SA MAJESTÉ LA REINE,

intimée.

[TRADUCTION FRANÇAISE OFFICIELLE]

____________________________________________________________________

Appel entendu le 16 novembre 2012, à Edmonton (Alberta)

 

Devant : L’honorable juge Valerie Miller

 

Comparutions :

Représentant de l’appelante :

M. Ronald J Agar

Pour l’intimée :

Me Robert Neilson

M. Rowan Kunitz – stagiaire en droit

____________________________________________________________________

 

JUGEMENT

L’appel des cotisations établies en vertu de la Loi de l’impôt sur le revenu pour les années d’imposition 2005, 2006 et 2007 est rejeté, conformément aux motifs du jugement ci-joints.

 

         Signé à Ottawa, Canada, ce 4e jour de décembre 2012.

 

« V.A. Miller »

Juge V.A. Miller

 

Traduction certifiée conforme

ce 17e jour de décembre 2012.

Marie-Christine Gervais, traductrice

 


 

 

 

 

Référence : 2012 CCI 430

Date : 20121204

Dossier : 2012-536(IT)I

ENTRE :

FIONA J. EDWARDS,

appelante,

et

 

SA MAJESTÉ LA REINE,

intimée.

[TRADUCTION FRANÇAISE OFFICIELLE]

 

 

MOTIFS DU JUGEMENT

 

La juge V.A. Miller

[1]             Une pénalité de 2 500 $ a été imposée à l’appelante pour chacune des années d’imposition 2005, 2006 et 2007 parce qu’elle avait omis de produire le formulaire T1135 dans le délai prescrit par la Loi de l’impôt sur le revenu (la « Loi »). Le formulaire T1135 est un bilan de vérification du revenu étranger.

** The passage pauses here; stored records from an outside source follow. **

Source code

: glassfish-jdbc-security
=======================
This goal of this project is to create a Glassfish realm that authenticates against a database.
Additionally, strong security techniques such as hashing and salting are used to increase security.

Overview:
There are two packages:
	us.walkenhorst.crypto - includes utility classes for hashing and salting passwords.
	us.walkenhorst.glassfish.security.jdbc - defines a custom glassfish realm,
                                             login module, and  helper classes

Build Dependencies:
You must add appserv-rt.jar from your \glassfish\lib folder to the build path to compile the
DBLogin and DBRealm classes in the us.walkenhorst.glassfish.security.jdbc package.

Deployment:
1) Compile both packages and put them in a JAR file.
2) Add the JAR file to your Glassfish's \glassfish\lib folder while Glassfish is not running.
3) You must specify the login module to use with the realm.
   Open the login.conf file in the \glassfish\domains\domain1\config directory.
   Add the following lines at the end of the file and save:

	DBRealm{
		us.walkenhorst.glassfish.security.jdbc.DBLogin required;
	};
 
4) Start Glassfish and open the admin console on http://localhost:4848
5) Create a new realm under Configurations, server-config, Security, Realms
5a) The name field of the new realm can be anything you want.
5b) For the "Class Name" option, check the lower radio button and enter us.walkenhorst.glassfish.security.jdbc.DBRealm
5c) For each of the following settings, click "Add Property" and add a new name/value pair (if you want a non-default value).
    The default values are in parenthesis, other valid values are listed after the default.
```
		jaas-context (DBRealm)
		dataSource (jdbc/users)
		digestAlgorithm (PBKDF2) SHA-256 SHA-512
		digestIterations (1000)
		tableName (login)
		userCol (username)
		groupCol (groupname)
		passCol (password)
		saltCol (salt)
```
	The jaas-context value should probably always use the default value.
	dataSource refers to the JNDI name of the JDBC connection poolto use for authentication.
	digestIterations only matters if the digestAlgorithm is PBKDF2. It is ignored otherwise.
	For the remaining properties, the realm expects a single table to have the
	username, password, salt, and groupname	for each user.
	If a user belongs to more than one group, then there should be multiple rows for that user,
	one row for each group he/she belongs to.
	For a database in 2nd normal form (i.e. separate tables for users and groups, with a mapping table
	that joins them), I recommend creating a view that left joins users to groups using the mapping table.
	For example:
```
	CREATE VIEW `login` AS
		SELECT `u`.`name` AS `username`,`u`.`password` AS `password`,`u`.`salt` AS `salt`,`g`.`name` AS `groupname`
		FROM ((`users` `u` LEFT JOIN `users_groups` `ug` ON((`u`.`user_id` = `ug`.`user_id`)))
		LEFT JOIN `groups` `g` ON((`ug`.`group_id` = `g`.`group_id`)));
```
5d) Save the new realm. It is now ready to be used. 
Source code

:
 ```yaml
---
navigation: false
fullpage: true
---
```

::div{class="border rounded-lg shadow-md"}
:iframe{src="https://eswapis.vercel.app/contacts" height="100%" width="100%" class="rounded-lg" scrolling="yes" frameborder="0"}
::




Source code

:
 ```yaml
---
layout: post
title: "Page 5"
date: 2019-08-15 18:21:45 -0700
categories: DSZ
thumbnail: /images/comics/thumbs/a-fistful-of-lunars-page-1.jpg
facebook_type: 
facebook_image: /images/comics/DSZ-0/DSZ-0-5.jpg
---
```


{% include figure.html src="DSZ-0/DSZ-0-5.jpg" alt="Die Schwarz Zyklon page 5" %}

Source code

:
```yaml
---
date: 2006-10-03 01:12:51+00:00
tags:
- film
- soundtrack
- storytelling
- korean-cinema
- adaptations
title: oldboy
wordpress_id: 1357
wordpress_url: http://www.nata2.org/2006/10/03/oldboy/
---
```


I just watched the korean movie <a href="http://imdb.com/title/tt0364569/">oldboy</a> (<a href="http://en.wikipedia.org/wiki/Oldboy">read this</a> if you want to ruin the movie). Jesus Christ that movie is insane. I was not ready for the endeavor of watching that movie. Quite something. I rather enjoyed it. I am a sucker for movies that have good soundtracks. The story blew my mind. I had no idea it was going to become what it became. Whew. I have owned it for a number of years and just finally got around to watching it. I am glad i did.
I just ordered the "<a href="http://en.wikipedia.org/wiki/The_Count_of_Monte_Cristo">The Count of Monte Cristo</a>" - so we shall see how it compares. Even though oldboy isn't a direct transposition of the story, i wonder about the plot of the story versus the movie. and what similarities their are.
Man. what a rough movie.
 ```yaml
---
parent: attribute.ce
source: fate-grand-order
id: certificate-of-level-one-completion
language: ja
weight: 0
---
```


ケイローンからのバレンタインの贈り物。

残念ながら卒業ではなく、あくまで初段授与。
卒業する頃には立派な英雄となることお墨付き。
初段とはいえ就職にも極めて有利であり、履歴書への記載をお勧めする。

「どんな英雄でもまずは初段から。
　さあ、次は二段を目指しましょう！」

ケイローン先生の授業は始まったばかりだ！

[2]             L’appelante a produit ses déclarations de revenus et les formulaires T1135 pour les années 2005, 2006 et 2007 le 22 septembre 2009. Les dates d’échéance de production applicables à ses déclarations et aux formulaires T1135 étaient le 30 avril 2006 pour l’année 2005, le 30 avril 2007 pour l’année 2006 et le 30 avril 2008 pour l’année 2007. Comme les formulaires T1135 ont été produits avec plus de 100 jours de retard, une pénalité maximale de 2 500 $ a été imposée pour chacune des années, en application du paragraphe 162(7) de la Loi.

[3]             Dans les formulaires T1135, l’appelante a indiqué qu’elle possédait un bien immobilier à l’extérieur du Canada dont la valeur était supérieure à 100 000 $, mais inférieure à 300 000 $. Elle a également déclaré des revenus de location à l’égard de ce bien.

[4]             À l’audience, l’appelante était représentée par R.J. Agar, comptable. Il a tout d’abord allégué que l’appelante ne résidait pas au Canada en 2005, en 2006 et en 2007. À titre subsidiaire, il a soutenu que, si elle était résidente, elle a fait preuve de diligence raisonnable au cours de la période pertinente malgré son omission de produire le formulaire T1135 dans le délai prescrit.

 

La résidence

a) Les faits

[5]             L’intimée a déposé l’affidavit de Brent Aylesworth, agent des litiges à la Division des appels du Bureau des services fiscaux d’Edmonton de l’Agence du revenu du Canada (l’« ARC »). Les pièces jointes à l’affidavit comportent un formulaire de détermination du statut de résidence (le « formulaire de détermination ») daté du 24 février 2009 qui a été rempli et signé par l’appelante ainsi qu’une lettre datée du 10 juillet 2009 de l’ARC dans laquelle cette dernière avise l’appelante qu’elle considère que celle‑ci était une résidente du Canada en date du 3 mars 2003.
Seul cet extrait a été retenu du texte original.